LAS AMAPOLAS SILVESTRES.






Por Astarté.
León, España.


Tan importante como insuficiente era su propósito de cruzar el viejo camino para hallar las amapolas silvestres. Estaban del otro lado del río. Eran rojas y crecían en el prado, perdidas en la lejanía. Y él, hombre de futuro con escuetos retoques de presente, había decidido cortar amapolas esa mañana, muy temprano, a la salida del sol. Pero como para él, repito,  hacerlo era importante y, a su vez, insuficiente, olvidó llevar consigo la brújula del tiempo. Su máximo deseo estaba, sobre todo, oculto en la vanidad de lograr una obra personal. Y dado que, siendo flores al fin, las amapolas son obra de la naturaleza y no de ser humano conocido, el viejo caminante emprendió la marcha  para atravesar el río... aunque no convencido del todo... no carente de dudas...

     Y bien, una vez recogidas, ¿qué hacer con ellas?... ¿Acaso un brebaje?... Tendría que informarse lo mejor posible:

...Quien quiera tener una visión durante el sueño o una revelación, ha de bañarse siete días seguidos en una bañera con agua tibia, en la que habrá echado, previamente,  una infusión de amapolas sobre la que habrá rezado está oración: "Padre amoroso, sea tu santa voluntad revelarme lo que deseo saber por medio de un sueño, así como a menudo revelaste por sueños la suerte a nuestros predecesores. Concédeme esta petición por la gloria de tu santo nombre"..., había guardado esta información, leída en una de las tantas páginas web buscadas. Había, además, leído que la amapola es flor de la luna. Él recogería, pues, tantas amapolas como fuese necesario. Y de sus poderes mágicos, construiría su enorme sueño personal.
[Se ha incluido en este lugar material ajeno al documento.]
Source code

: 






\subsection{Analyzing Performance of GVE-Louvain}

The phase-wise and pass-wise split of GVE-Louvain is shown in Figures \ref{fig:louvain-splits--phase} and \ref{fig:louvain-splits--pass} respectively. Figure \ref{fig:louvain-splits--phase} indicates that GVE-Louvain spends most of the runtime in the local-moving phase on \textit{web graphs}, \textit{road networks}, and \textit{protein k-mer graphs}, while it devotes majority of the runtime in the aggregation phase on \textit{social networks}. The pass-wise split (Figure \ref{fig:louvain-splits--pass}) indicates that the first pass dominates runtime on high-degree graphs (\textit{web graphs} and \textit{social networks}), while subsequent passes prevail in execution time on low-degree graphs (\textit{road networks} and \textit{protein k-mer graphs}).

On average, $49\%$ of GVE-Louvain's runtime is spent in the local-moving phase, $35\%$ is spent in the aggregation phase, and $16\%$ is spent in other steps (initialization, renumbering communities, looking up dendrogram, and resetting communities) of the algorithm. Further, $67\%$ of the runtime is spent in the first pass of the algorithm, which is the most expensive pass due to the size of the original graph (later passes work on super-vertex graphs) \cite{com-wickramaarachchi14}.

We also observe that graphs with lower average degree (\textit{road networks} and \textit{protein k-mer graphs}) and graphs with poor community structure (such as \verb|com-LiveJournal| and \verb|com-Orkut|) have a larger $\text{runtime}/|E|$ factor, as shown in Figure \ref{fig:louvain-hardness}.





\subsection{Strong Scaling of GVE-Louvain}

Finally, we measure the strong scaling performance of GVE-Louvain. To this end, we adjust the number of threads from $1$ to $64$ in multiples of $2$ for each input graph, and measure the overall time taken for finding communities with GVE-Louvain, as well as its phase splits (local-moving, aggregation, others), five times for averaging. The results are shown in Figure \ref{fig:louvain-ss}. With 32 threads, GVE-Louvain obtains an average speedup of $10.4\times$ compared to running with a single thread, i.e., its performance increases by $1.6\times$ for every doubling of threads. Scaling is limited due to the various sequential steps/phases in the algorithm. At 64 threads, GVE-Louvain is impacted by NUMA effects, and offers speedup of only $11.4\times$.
Así, cuando el sol salió, el anónimo andante de viejos caminos calzó sus zapatillas verdes y se fue a conquistar lo que Dios creó.

A lo lejos, en medio del prado, un cordel de agua indicaba la dirección correcta, aquella que le llevaría al sitio donde más crecían las lunáticas flores. El campo perfumaba de verano naciente. Y como era domingo, la gente dormía la resaca del sábado y en la ciudad reinaba un silencio no del todo terrenal. La hierba, recién regada de noche, estaba completamente mojada.

       Atravesó el estrecho puente de madera, cruzó el río y llegó al lugar donde dormitaban las dueñas del campo. Fuertes y, al mismo tiempo, frágiles (como si fuesen de papel), se erguían sobre la hierba. Eran pinceladas  granate matizando aquel paisaje. Y el caminante pensó que, quizás, fuesen prendas con demasiado lujo para su taller de sueños. No obstante, las cortó... (doce, quince, veinte...), para llevarlas. Las depositó en un saco de yute. Y dándose la vuelta, buscó de nuevo el puente... pero sin verlo ahí, donde antes estaba... Sin saber en qué punto del camino se había escondido aquella rústica armazón de troncos, nudo en su paso de regreso al hogar. También el río había desaparecido, así, como por arte de magia. Y ahora, en su lugar, se abría un abismo, tan ancho como la entrada al Hades.

      Ya no era muy joven. Y estaba cansado. Y sin río y sin puente, de nada le valdría su afán de retornar. Tenía, sin embargo, aquel bien preciado que había ido a buscar y llevaba en el interior de su saco de yute: las amapolas silvestres.

     Se extendió en la verde pradera. No era la primera vez en la historia del recuerdo que esto sucedía. Y sin saber cómo y por qué, le vino a la mente la figura de Er, el guerrero de Panfilia, el cual, tras morir en batalla, despertase, doce días más tarde, en la pira funeraria para contar lo visto en su viaje al más allá. 

     A este punto, cerró los ojos, con la idea de construir, de nuevo, el paisaje de regreso al hogar. Claro que, las amapolas silvestres, flores de la luna, son vanidosas. Y no permiten al caminante, así como así, profanar el sueño de la vida para entrar en  territorio de almas errantes. Menudo rollo, pues, el del viejo profanador de verdes senderos, que se atrevió a atravesar el hueco de la aguja sin conocer bien el secreto de los antiguos alquimistas, el mayor de todos: la humildad de construir un sueño, rechazando, absolutamente, la deliciosa tentación de cortarles las piernas a las hadas.